I'm working on a project where I define some nouns like Haus, Boot, Kampf, ... and what to detect every version (singular/plurar) and every combination of these words in sentences. For example, the algorithm should return true if a sentences does contain one of : Häuser, Hausboot, Häuserkampf, Kampfboot, Hausbau, Bootsanleger, ....
Are you familiar with an algorithm that can do such a thing (preferable in R)? Of course I could implement this manually, but I'm pretty sure that something should already exist.
Thanks!
you can use stringr library and the grepl function as it is done in this example:
> # Toy example text
> text1 <- c(" This is an example where Hausbau appears twice (Hausbau)")

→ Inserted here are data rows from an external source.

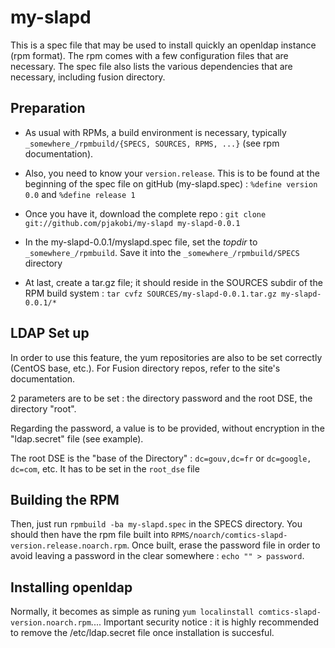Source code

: # my-slapd

This is a spec file that may be used to install quickly an openldap instance (rpm format). The rpm comes with a few configuration files that are necessary. The spec file also lists the various dependencies that are necessary, including fusion directory.

## Preparation
* As usual with RPMs, a build environment is necessary, typically `_somewhere_/rpmbuild/{SPECS, SOURCES, RPMS, ...}` (see rpm documentation).

* Also, you need to know your `version.release`. This is to be found at the beginning of the spec file on gitHub (my-slapd.spec) :
    `%define version 0.0`
and
    `%define release 1`

* Once you have it, download the complete repo :
    `git clone git://github.com/pjakobi/my-slapd my-slapd-0.0.1`

* In the my-slapd-0.0.1/myslapd.spec file, set the _topdir_ to `_somewhere_/rpmbuild`. Save it into the `_somewhere_/rpmbuild/SPECS` directory
    

* At last, create a tar.gz file; it should reside in the SOURCES subdir of the RPM build system :
    `tar cvfz SOURCES/my-slapd-0.0.1.tar.gz my-slapd-0.0.1/*`

## LDAP Set up

In order to use this feature, the yum repositories are also to be set correctly (CentOS base, etc.). For Fusion directory repos, refer to the site's documentation.

2 parameters are to be set : the directory password and the root DSE, the directory "root". 

Regarding the password, a value is to be provided, without encryption in the "ldap.secret" file (see example). 

The root DSE is the "base of the Directory" : `dc=gouv,dc=fr` or `dc=google, dc=com`, etc. It has to be set in the `root_dse` file 

## Building the RPM

Then, just run `rpmbuild -ba my-slapd.spec` in the SPECS directory. You should then have the rpm file built into `RPMS/noarch/comtics-slapd-version.release.noarch.rpm`. Once built, erase the password file in order to avoid leaving a password in the clear somewhere : `echo "" > password`.

## Installing openldap
Normally, it becomes as simple as runing `yum localinstall comtics-slapd-version.noarch.rpm`.... 
Important security notice : it is highly recommended to remove the /etc/ldap.secret file once installation is succesful.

> text2 <- c(" Here it does not appear the name")
> # Load library
> library(stringr)
> # Does it appear "Hausbau"?
> grepl("Hausbau", text1)
[1] TRUE
> grepl("Hausbau", text2)
[1] FALSE
> # Number of "Hausbau" in the text
> str_count(text1, "Hausbau")
[1] 2
check <- c("Der Häuser", "Das Hausboot ist", "Häuserkampf", "Kampfboot im Wasser", "NotMe", "Hausbau", "Bootsanleger", "Schauspiel")
base <- c("Haus", "Boot", "Kampf")
unlist(lapply(str_to_lower(stringi::stri_trans_general(check, "Latin-ASCII")), function(x) any(str_detect(x, str_to_lower(base)) == T)))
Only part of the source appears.